Boy, you hit that nail on the head. Been searching for information to start on my summer project and so far it seems like the ratio of useful information to gibberish is measured in PPM or in some cases PPB. I'm hoping it's because I am not very good at searching yet and that the ratio will improve as I learn. I have my doubts though.
which rather shows the clout RaspPi now has, with chip vendors beating a path to their door. This press release also hints at the complex supply handling such SBC's venture into.
This bit sounds as little half-baked ?
"The upgraded Pi also now supports power-over-ethernet (PoE), meaning you’ll soon be able to power the device through its ethernet port, though you’ll need to wait for a separate Poe HAT to launch “shortly.”"
They also seem to have bumped into a wall, on the MicroUSB connector, google says that's MAX 1.8A, but a video suggested a 2.5A power supply in needed.
You hadda ask: 3.1415926535897932384626433832795028841
When I was 16, someone bet me $5 that I couldn't memorize pi to 100 digits in five minutes; I won the bet with 150 places, and still remember anywhere from 23 to 45 (37 today). Curiously, I don't get them wrong; when I'm not sure, I know when to stop and never guess wrong. Yeah, this is a weird and probably not very useful skill that has curiously never made it to my resume and that I've probably lost in the ensuing 35 years. But it's fun.
By the way, if the observable universe has a radius of 45 billion light-years, which is about 4.3 x 10^28 cm, so the circumference is about 2.7 x 10^29 cm, you need about 29 digits of pi to get it to within 1 cm. You only gave 11 digits, which is only an accuracy of about 10 trillion km, about 1 light-year. I think my numbers are within an order of magnitude, base pi :-)
EDIT: I didn't see Heater's post, which made me go back and check mine; I forgot to convert from seconds to years. Heater, I think yours is off by a factor of pi, which is a whole lot better than my first attempt, which was off by a factor of 31.6 (2nd EDIT: 100) million.
2nd EDIT: Sorry Heater, you're right; the radius of the observable universe is not simply the age multiplied by the speed of light.
Oh great. With pi = 6.2831854..., the area of a circle would be pi*r^2 / 2. History has prevailed -- thankfully.
-Phil
Addendum: When, oh when!, are we going to get sup and sub reinstated as BBcodes? It's been more than three years, Parallax! We really need these, along with noparse. There are old posts that are still broken without these!

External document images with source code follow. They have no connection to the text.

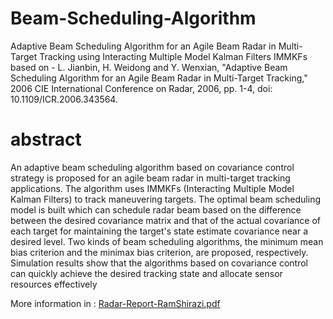 # Beam-Scheduling-Algorithm
Adaptive Beam Scheduling Algorithm for an Agile Beam Radar in Multi-Target Tracking using Interacting Multiple Model Kalman Filters IMMKFs
based on - L. Jianbin, H. Weidong and Y. Wenxian, "Adaptive Beam Scheduling Algorithm for an Agile Beam Radar in Multi-Target Tracking," 2006 CIE International Conference on Radar, 2006, pp. 1-4, doi: 10.1109/ICR.2006.343564.

# abstract 
An adaptive beam scheduling algorithm based on
covariance control strategy is proposed for an agile beam
radar in multi-target tracking applications. The algorithm
uses IMMKFs (Interacting Multiple Model Kalman Filters) to   track maneuvering targets. The optimal beam scheduling
model is built which can schedule radar beam based on the
difference between the desired covariance matrix and that of
the actual covariance of each target for maintaining the
target's state estimate covariance near a desired level. Two
kinds of beam scheduling algorithms, the minimum mean bias
criterion and the minimax bias criterion, are proposed,
respectively. Simulation results show that the algorithms
based on covariance control can quickly achieve the desired
tracking state and allocate sensor resources effectively

More information in : 
[Radar-Report-RamShirazi.pdf](https://github.com/ramshi236/Beam-Scheduling-Algorithm-/files/6861679/Radar-Report-RamShirazi.pdf)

Perhaps I'm too stupid to understand but to my simple mind:
1) Why does a change of base make any difference to the argument? It's just different notation for the same thing.
2) What is the difference between "finite sequences -- of any length" and an infinite sequence? Surely "any" allows the infinite also?
OK, we may have to account for Cantor's countably infinite and other bigger infinities. But hey, we are talking about a transcendental number here which is suspected to be "normal". How big can a thing be?
But, all this must be speculation. As you said it is not proven that PI is a "normal" number. So surely we don't know.
From the Verge article: "The thing is, we don’t actually use diameter to describe circles."
The thing is, we _do_ use diameter to describe circles. Probably 100:1. Drill bits, hockey pucks, celestial bodies, bullet calibers, rocket fairings, welding rods, cake pans, pie plates (can't forget that!), you name it; if it's round, it's nearly always specified in terms of diameter.
BTW, K2's newest Pi appeared on the doorstep on Pi Day. Today it got Stretched. It's simply mind-blowing what happens when you mix those two. It's the Kinepak of the computer world.
Why does a change of base make any difference to the argument?
In the special case of pi and tau, their binary expansions are just a bit shift way from each other. So the entire expansion of each is contained in the other.
What is the difference between "finite sequences -- of any length" and an infinite sequence? Surely "any" allows the infinite also?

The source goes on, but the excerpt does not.